WORK REQUIRED: What lines in the records below include the word "accessible"? Return each one.

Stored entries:
◇ ◇ ◇
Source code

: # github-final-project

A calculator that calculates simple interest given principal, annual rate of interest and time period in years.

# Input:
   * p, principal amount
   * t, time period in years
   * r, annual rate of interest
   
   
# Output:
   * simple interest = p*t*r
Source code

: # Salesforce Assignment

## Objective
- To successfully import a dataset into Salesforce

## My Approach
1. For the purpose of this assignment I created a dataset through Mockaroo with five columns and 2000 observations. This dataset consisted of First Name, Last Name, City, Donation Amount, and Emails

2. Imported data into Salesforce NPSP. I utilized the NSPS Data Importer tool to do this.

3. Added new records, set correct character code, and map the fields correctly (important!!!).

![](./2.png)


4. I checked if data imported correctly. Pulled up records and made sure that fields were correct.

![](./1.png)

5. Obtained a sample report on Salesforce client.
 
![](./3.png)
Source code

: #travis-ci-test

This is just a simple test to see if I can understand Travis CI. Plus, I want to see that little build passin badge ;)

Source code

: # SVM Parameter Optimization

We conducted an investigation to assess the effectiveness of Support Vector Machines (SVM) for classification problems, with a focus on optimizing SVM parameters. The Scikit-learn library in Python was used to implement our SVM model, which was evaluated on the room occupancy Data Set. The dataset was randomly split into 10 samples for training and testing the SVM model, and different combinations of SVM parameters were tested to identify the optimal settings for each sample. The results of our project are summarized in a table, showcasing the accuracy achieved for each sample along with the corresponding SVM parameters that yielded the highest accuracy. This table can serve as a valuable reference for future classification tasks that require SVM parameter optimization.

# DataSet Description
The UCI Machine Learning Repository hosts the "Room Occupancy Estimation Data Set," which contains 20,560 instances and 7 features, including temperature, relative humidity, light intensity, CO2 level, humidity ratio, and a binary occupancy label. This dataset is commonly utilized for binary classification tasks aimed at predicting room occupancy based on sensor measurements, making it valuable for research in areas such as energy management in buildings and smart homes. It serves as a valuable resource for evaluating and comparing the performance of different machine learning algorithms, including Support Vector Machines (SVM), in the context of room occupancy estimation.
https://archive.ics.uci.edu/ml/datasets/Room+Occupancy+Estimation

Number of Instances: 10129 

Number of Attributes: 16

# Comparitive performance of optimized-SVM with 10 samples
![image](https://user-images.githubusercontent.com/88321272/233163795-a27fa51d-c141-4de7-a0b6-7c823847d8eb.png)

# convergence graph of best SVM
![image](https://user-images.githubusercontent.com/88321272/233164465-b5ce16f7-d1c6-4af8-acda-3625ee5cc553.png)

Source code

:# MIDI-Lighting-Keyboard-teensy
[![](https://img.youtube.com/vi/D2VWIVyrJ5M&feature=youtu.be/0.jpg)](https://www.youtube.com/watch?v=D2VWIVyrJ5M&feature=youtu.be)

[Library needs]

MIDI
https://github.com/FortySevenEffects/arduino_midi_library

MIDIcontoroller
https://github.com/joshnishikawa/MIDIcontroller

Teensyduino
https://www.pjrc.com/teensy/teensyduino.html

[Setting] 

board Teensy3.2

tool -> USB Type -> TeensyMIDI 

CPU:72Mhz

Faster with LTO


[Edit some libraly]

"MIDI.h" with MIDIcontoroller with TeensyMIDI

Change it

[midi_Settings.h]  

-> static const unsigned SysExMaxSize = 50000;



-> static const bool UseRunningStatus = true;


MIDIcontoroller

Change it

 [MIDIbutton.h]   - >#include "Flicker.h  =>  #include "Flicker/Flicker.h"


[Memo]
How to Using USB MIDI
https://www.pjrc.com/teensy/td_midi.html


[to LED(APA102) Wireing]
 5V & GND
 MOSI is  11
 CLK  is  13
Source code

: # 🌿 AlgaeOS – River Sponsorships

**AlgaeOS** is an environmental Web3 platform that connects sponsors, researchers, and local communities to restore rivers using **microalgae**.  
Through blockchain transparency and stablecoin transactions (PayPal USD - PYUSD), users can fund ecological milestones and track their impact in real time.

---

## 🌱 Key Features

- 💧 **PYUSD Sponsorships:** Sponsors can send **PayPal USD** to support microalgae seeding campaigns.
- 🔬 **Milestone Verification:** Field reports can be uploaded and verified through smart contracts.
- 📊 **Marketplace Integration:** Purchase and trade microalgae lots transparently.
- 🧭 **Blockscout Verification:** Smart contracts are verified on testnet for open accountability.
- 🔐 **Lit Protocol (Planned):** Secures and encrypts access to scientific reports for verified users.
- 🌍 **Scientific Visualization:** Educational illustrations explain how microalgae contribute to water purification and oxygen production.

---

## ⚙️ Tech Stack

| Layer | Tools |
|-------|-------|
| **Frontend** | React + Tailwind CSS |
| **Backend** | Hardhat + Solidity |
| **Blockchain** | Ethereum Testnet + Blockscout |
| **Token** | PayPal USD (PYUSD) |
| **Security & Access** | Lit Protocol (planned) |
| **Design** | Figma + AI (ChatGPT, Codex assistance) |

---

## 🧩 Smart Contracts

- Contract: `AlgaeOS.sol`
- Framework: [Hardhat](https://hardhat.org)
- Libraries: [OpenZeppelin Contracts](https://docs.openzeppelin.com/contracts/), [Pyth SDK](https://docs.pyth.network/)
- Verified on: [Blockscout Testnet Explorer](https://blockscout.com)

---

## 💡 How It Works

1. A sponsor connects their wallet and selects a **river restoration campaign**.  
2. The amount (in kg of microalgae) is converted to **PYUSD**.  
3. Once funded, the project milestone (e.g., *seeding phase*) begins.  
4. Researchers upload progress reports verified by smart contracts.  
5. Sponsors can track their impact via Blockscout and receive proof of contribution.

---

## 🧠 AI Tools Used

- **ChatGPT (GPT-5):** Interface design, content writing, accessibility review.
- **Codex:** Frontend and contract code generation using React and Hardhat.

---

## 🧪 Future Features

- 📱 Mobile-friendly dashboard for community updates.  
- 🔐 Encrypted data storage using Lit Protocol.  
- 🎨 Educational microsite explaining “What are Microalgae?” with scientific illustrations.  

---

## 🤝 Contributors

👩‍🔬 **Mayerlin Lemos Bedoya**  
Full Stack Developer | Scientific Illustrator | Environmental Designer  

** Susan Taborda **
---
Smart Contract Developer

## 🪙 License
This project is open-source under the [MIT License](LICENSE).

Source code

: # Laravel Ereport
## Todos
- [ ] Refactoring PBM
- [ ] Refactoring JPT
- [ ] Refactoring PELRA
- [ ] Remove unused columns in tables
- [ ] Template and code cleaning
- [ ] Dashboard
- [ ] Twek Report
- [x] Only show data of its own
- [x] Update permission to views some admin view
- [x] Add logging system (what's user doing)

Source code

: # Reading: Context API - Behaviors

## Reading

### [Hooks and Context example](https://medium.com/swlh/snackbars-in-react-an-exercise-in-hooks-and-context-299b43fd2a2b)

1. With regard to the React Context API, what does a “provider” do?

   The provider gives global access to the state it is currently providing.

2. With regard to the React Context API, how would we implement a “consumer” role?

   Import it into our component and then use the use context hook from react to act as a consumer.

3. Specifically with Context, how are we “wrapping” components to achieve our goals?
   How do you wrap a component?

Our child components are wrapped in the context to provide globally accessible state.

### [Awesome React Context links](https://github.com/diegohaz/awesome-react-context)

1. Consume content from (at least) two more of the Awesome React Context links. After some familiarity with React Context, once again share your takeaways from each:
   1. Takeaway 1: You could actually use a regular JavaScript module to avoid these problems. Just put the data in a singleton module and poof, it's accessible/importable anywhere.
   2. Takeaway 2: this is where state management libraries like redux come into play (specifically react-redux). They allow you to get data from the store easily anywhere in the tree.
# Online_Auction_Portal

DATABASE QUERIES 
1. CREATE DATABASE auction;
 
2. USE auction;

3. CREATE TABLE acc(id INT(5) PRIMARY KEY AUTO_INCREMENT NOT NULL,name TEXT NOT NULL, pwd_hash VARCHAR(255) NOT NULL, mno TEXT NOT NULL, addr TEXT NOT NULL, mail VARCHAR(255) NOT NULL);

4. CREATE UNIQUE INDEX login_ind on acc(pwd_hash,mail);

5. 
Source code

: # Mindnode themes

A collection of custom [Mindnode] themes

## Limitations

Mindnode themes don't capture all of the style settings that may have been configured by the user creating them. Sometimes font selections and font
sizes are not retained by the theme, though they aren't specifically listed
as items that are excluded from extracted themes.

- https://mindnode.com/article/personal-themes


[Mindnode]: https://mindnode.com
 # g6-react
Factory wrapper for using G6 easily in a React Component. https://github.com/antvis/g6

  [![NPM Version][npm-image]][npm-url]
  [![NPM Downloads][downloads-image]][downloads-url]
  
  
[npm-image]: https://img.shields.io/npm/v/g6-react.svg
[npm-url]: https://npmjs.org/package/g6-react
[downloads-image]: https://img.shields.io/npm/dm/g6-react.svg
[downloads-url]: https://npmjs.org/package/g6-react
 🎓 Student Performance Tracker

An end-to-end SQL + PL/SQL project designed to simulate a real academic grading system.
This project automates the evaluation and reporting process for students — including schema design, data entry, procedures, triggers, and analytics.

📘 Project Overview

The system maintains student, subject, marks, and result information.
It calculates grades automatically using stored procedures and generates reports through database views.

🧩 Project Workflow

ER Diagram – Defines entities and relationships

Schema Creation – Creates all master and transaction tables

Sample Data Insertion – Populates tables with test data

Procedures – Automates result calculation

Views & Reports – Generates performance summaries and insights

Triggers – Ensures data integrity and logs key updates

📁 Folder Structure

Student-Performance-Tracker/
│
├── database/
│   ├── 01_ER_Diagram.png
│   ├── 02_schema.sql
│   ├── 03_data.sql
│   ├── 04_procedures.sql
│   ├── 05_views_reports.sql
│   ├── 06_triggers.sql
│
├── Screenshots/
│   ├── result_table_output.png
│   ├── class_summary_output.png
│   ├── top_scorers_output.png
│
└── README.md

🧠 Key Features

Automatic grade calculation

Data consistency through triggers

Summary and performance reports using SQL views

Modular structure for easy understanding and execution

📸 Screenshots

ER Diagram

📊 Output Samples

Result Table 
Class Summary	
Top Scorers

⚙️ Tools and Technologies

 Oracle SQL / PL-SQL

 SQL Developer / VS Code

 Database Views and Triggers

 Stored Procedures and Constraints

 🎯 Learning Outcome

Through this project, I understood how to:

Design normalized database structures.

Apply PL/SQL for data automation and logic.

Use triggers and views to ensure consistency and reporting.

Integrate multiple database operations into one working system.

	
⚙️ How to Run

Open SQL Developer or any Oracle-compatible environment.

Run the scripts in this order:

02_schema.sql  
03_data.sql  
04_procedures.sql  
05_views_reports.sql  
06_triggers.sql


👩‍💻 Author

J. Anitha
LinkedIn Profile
◇ ◇ ◇
ANSWER FOR THE TASK:
Our child components are wrapped in the context to provide globally accessible state.
   1. Takeaway 1: You could actually use a regular JavaScript module to avoid these problems. Just put the data in a singleton module and poof, it's accessible/importable anywhere.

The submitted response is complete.